___ RECORDS PROVIDED

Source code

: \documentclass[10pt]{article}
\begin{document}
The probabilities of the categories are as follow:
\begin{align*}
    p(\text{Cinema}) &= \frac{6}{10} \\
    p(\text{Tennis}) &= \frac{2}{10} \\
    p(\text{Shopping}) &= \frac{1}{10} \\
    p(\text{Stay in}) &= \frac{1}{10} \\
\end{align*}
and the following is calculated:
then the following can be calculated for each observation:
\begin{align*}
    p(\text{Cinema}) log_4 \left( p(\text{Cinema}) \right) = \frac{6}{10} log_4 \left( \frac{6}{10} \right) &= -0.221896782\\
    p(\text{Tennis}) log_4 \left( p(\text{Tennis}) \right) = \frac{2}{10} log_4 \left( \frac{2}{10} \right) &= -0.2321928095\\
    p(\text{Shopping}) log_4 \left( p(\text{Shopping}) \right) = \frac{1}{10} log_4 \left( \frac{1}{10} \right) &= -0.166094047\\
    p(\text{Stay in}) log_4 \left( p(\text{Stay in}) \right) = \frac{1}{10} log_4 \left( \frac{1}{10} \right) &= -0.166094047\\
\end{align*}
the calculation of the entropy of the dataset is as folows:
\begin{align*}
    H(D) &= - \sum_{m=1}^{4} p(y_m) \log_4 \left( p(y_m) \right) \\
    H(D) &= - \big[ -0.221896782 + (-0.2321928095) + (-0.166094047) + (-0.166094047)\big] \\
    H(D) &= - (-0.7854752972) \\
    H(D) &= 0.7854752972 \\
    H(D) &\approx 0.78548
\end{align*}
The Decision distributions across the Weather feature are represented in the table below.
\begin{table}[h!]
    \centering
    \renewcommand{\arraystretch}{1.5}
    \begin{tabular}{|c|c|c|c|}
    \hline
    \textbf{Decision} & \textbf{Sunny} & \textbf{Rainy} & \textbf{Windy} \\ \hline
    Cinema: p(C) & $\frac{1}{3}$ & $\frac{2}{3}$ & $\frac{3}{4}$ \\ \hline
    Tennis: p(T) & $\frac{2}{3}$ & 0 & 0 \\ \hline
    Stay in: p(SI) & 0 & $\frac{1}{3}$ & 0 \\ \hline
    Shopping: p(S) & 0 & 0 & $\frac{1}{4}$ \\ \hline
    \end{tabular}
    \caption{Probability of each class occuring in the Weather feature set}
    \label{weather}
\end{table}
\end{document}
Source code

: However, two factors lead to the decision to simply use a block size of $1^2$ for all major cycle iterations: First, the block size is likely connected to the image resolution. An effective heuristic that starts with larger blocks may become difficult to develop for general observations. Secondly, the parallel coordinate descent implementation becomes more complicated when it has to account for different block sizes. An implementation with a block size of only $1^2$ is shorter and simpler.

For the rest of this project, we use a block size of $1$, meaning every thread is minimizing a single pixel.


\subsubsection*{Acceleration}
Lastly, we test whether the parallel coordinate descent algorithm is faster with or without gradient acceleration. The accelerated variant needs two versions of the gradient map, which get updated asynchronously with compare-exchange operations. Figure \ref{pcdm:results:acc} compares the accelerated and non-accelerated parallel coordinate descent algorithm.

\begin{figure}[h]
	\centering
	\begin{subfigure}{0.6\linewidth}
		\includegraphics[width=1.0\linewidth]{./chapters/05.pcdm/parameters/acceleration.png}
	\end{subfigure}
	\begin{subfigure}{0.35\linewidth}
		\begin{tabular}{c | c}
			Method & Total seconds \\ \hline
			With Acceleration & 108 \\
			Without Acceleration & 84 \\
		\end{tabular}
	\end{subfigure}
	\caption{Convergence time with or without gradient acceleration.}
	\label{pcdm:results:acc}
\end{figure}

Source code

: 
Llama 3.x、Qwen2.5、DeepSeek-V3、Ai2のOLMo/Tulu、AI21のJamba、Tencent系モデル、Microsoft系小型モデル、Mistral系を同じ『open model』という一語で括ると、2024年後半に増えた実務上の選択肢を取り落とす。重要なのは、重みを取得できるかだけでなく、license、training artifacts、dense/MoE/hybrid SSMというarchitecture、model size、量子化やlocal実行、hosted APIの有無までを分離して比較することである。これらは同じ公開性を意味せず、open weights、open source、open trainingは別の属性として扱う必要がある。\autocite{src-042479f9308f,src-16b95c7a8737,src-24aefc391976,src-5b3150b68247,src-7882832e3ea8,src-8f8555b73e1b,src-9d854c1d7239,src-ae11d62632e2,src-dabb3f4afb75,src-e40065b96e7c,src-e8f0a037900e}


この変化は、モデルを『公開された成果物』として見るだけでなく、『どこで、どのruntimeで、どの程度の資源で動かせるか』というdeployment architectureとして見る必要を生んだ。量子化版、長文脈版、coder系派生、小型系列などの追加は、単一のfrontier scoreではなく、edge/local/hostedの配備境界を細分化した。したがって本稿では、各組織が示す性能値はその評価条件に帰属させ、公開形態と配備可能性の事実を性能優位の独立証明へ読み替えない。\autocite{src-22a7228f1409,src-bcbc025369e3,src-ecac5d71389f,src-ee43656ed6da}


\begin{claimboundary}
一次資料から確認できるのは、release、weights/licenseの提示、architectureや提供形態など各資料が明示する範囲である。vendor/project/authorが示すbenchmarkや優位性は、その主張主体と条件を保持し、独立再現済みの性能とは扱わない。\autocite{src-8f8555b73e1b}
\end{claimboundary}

______

DIRECTIONS: The answer should hold only the lines from the start of the records above through the line containing "Tennis: p(T) &", each set down exactly.

TASK OUTPUT:
Source code

: \documentclass[10pt]{article}
\begin{document}
The probabilities of the categories are as follow:
\begin{align*}
    p(\text{Cinema}) &= \frac{6}{10} \\
    p(\text{Tennis}) &= \frac{2}{10} \\
    p(\text{Shopping}) &= \frac{1}{10} \\
    p(\text{Stay in}) &= \frac{1}{10} \\
\end{align*}
and the following is calculated:
then the following can be calculated for each observation:
\begin{align*}
    p(\text{Cinema}) log_4 \left( p(\text{Cinema}) \right) = \frac{6}{10} log_4 \left( \frac{6}{10} \right) &= -0.221896782\\
    p(\text{Tennis}) log_4 \left( p(\text{Tennis}) \right) = \frac{2}{10} log_4 \left( \frac{2}{10} \right) &= -0.2321928095\\
    p(\text{Shopping}) log_4 \left( p(\text{Shopping}) \right) = \frac{1}{10} log_4 \left( \frac{1}{10} \right) &= -0.166094047\\
    p(\text{Stay in}) log_4 \left( p(\text{Stay in}) \right) = \frac{1}{10} log_4 \left( \frac{1}{10} \right) &= -0.166094047\\
\end{align*}
the calculation of the entropy of the dataset is as folows:
\begin{align*}
    H(D) &= - \sum_{m=1}^{4} p(y_m) \log_4 \left( p(y_m) \right) \\
    H(D) &= - \big[ -0.221896782 + (-0.2321928095) + (-0.166094047) + (-0.166094047)\big] \\
    H(D) &= - (-0.7854752972) \\
    H(D) &= 0.7854752972 \\
    H(D) &\approx 0.78548
\end{align*}
The Decision distributions across the Weather feature are represented in the table below.
\begin{table}[h!]
    \centering
    \renewcommand{\arraystretch}{1.5}
    \begin{tabular}{|c|c|c|c|}
    \hline
    \textbf{Decision} & \textbf{Sunny} & \textbf{Rainy} & \textbf{Windy} \\ \hline
    Cinema: p(C) & $\frac{1}{3}$ & $\frac{2}{3}$ & $\frac{3}{4}$ \\ \hline
    Tennis: p(T) & $\frac{2}{3}$ & 0 & 0 \\ \hline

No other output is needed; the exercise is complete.